_Dataset entries_
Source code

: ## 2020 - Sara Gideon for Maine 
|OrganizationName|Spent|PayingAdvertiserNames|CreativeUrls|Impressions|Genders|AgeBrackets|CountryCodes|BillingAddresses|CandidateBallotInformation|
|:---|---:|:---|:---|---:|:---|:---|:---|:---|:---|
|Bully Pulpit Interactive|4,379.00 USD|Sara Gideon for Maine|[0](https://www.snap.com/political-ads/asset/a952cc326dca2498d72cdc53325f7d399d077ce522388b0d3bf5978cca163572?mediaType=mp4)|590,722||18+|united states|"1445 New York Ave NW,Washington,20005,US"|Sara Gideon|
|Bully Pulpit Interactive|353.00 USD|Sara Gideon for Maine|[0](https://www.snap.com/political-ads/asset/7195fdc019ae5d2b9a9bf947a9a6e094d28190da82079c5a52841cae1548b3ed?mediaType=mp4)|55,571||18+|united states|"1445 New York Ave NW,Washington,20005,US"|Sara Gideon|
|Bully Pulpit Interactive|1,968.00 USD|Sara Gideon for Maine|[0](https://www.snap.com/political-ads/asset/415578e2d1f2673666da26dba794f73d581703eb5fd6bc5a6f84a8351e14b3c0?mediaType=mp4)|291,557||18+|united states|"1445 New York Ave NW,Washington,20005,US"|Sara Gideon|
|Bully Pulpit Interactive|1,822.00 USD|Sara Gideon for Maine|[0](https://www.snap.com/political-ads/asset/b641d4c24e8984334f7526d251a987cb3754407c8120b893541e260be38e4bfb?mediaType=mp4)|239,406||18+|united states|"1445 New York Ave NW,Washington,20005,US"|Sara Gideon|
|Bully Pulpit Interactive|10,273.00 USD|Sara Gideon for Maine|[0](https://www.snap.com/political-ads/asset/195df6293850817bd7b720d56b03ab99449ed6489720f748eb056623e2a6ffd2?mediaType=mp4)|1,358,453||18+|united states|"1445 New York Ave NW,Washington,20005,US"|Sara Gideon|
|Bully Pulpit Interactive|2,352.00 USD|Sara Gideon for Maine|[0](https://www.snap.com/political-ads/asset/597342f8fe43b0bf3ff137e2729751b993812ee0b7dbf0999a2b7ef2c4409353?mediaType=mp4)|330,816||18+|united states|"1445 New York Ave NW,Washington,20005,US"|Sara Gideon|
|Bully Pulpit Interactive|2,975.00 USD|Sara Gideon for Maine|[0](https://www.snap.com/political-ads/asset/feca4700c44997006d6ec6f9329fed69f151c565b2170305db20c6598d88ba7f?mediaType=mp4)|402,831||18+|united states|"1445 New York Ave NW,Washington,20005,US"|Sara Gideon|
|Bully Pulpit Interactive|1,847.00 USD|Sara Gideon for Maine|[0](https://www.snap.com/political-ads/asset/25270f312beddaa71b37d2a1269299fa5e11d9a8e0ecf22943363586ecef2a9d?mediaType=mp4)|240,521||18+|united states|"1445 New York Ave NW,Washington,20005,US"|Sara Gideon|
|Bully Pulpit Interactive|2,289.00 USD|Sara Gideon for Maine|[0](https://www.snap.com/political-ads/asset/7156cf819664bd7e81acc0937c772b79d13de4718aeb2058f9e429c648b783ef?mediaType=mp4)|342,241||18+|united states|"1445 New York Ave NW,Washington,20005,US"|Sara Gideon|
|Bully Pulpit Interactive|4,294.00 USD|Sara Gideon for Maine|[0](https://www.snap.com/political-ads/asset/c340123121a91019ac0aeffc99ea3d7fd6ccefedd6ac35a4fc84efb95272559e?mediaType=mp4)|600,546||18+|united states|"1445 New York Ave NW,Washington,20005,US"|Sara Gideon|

_Problem_
Working from the records above, write out verbatim only the lines from the line containing "Pulpit Interactive|2,352.00 USD|Sara" through the line containing "Pulpit Interactive|2,289.00 USD|Sara".

_Response area_
|Bully Pulpit Interactive|2,352.00 USD|Sara Gideon for Maine|[0](https://www.snap.com/political-ads/asset/597342f8fe43b0bf3ff137e2729751b993812ee0b7dbf0999a2b7ef2c4409353?mediaType=mp4)|330,816||18+|united states|"1445 New York Ave NW,Washington,20005,US"|Sara Gideon|
|Bully Pulpit Interactive|2,975.00 USD|Sara Gideon for Maine|[0](https://www.snap.com/political-ads/asset/feca4700c44997006d6ec6f9329fed69f151c565b2170305db20c6598d88ba7f?mediaType=mp4)|402,831||18+|united states|"1445 New York Ave NW,Washington,20005,US"|Sara Gideon|
|Bully Pulpit Interactive|1,847.00 USD|Sara Gideon for Maine|[0](https://www.snap.com/political-ads/asset/25270f312beddaa71b37d2a1269299fa5e11d9a8e0ecf22943363586ecef2a9d?mediaType=mp4)|240,521||18+|united states|"1445 New York Ave NW,Washington,20005,US"|Sara Gideon|
|Bully Pulpit Interactive|2,289.00 USD|Sara Gideon for Maine|[0](https://www.snap.com/political-ads/asset/7156cf819664bd7e81acc0937c772b79d13de4718aeb2058f9e429c648b783ef?mediaType=mp4)|342,241||18+|united states|"1445 New York Ave NW,Washington,20005,US"|Sara Gideon|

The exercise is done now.